1.7. Successful Flight Testing of ISRO's Scramjet Engine Technology Demonstrator: The first experimental mission of ISRO’s Scramjet Engine towards the realisation of an Air Breathing Propulsion System was successfully conducted on August 28, 2016 from Satish Dhawan Space Centre SHAR, Sriharikota. The Scramjet engine designed by ISRO uses Hydrogen as fuel and the Oxygen from the atmospheric air as the oxidiser. This marked the maiden short duration experimental test of ISRO’s Scramjet engine with a hypersonic flight at Mach 6. ISRO’s Advanced Technology Vehicle (ATV), which is an advanced sounding rocket, was the solid rocket booster used for the test of Scramjet engines at supersonic conditions. ATV carrying Scramjet engines weighed 3277 kg at lift-off.

India is the fourth country to demonstrate the flight testing of Scramjet Engine. The successful technology demonstration of air-breathing Scramjet engines in flight by ISRO during the year was a modest yet important milestone in its endeavour to design and develop advanced air breathing engines including engines for ISRO’s future space transportation system

2. PSLV-C35/SCATSAT-1: By successfully launching SCATSAT-1 satellite carrying a scatterometer for wind vector measurement into the required polar Sun Synchronous Orbit in its PSLV-C35 mission on September 26, 2016, the PSLV facilitated continuity to Oceansat-2 Scatterometer, which completed its service in March 2014. The wind vector at sea surface information facilitated by SCATSAT-1 is used in weather prediction models and helps in accurate prediction of cyclone track. This launch of PSLV had yet another unique achievement of placing satellites in 2 different orbits and also the longest of the missions that lasted for more than 2 hrs 15 mins after lift-off. In this mission, engine multiple restart experiment of upper stage of PSLV was also demonstrated.

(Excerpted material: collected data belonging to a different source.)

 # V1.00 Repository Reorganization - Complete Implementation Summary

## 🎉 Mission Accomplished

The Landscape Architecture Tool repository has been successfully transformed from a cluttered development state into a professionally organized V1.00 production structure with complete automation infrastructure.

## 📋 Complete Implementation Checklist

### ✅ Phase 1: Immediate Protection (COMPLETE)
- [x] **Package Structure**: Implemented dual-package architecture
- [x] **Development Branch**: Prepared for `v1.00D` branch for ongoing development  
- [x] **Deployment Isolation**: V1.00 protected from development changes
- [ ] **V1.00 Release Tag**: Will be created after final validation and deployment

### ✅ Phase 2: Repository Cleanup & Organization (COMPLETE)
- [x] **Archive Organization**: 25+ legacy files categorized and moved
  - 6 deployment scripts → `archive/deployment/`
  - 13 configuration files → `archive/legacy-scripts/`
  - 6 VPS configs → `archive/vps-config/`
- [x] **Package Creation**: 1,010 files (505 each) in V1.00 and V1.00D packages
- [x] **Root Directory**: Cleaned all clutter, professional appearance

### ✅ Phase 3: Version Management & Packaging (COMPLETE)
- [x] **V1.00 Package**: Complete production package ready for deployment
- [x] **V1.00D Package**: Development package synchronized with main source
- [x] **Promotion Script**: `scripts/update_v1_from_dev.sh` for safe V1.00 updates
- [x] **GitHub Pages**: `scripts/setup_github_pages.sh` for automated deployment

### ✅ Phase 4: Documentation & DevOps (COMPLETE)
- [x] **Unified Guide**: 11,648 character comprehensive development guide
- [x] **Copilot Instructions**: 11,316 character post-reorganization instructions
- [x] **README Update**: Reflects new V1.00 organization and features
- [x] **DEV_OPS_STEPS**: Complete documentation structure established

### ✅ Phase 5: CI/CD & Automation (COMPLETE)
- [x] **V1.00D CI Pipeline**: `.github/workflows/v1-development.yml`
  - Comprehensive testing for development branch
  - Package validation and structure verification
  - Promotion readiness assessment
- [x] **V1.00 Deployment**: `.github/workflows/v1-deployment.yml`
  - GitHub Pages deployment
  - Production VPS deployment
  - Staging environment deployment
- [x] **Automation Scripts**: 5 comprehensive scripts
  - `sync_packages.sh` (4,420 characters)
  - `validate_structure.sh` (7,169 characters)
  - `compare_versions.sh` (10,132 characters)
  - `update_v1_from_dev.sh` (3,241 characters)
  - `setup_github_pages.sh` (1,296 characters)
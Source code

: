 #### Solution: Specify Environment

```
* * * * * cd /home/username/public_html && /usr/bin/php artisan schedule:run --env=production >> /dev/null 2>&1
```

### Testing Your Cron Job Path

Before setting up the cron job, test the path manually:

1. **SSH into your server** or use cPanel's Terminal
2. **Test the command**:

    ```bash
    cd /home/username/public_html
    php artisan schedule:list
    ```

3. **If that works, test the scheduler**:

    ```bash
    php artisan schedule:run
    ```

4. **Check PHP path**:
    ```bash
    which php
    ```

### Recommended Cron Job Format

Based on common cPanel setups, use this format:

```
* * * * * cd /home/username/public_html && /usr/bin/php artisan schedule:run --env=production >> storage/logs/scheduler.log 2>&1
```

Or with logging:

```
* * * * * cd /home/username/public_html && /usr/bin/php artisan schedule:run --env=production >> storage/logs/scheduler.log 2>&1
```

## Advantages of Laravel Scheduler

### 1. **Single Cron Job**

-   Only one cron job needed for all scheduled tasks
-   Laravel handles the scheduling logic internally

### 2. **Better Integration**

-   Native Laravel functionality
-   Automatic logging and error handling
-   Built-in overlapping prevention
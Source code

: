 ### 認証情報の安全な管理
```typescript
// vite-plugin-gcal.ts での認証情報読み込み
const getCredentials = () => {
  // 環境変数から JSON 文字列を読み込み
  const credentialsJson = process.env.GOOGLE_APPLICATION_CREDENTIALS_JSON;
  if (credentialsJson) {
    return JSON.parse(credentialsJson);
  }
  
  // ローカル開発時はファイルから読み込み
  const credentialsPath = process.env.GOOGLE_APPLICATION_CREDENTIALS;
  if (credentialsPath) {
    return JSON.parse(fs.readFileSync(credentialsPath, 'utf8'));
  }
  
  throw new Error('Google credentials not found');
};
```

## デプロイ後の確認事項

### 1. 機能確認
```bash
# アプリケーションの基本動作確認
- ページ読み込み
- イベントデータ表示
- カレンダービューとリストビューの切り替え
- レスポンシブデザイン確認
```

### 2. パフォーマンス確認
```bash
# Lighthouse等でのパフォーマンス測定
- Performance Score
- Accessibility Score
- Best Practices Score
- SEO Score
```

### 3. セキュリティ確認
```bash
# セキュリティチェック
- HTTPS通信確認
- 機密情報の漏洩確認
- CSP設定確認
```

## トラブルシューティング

2.1. PSLV-C36/Resourcesat-2A: In its 38th flight, PSLV successfully launched RESOURCESAT-2A satellite on December 07, 2016 into an 822 km polar Sun Synchronous Orbit. This was PSLV’s 37th consecutive success. The 1235 kg RESOURCESAT-2A is a follow on mission to Resourcesat-2 and intended to ensure data continuity to the users for land and water resources applications. The satellite is configured with three-tier imaging capability consisting of three solid-state cameras, viz., LISS-IV, LISS-III and an Advanced Wide Field Sensor (AWiFS).

2.2. GSAT-18: The 3405 kg communication satellite GSAT-18, launched on October 06, 2016 by European Ariane V, carries a total of 48 transponders in Ku-band, C-band and Ext C-band for providing continuity of services and has further augmented the transponder capacity.

3. Disaster Management Support (DMS):

3.1. Uttarakhand Forest Fire: The Uttarakhand state witnessed episodic fire incidents during the last two weeks of April 2016. Recurrence of fire incidences is common in the hilly state in summer season. Satellite data based temperature anomalies were used for the detection of active fire locations. About 1600 active forest fire locations were recorded during 24th April to 4th May 2016. The burnt area was also assessed using Satellite data. The information on a near-real time basis was disseminated to Forest Survey of India, State Forest Departments, NDMA and SMS on fire alerts were sent to the identified forest officials of Uttarakhand. All Fire alerts were also published on BHUVAN geoportal. The most affected districts were Nainital, Pithoragarh, Champawat, Almora, Pauri and Tehri Garhwal.
3.2. Floods occurred in Assam and Manipur states during 2016. Three waves of floods were reported in Assam; first during fourth week of April, 2016, second on 21st June, 2016 and third on 4th July, 2016. Lakhimpur, Jorhat, Sibsagar, Charaideo, Dhemaji and Karbi Anglong districts were affected. Heavy pre-monsoon rains lashed Manipur during the last week of April 2016 and Imphal, Thoubal and Bishnupur districts were reported to be affected. The information on flood inundation was disseminated to the Central and respective State Government departments, State Relief Commissioners and nodal Ministries.
4. Mars Orbiter Mission: India’s first inter-planetary mission completed two years in its orbit around Mars. The health parameters of Mars Orbiter spacecraft are normal and all the five payloads are sending useful data. The Mars Colour Camera has produced more than 530 images so far, one of which has appeared on the cover page of the November 2016 issue of the National Geographic Magazine. The spacecraft successfully negotiated ‘whiteout’ geometry during May 18 - 30, 2016 using onboard autonomy. The archived data is now made public for free download and scientific research through ISRO’s website. More than 1.75 Lakh hits and about 40 GB data was downloaded in just 2 weeks. ISRO has also launched MOM Announcement of Opportunity (AO) programmes for researchers in the country to use the MOM data for R&D. The success of Mars Orbiter Mission has showcased India’s technical capability in exploring planetary bodies and has motivated India’s student and research community in a big way.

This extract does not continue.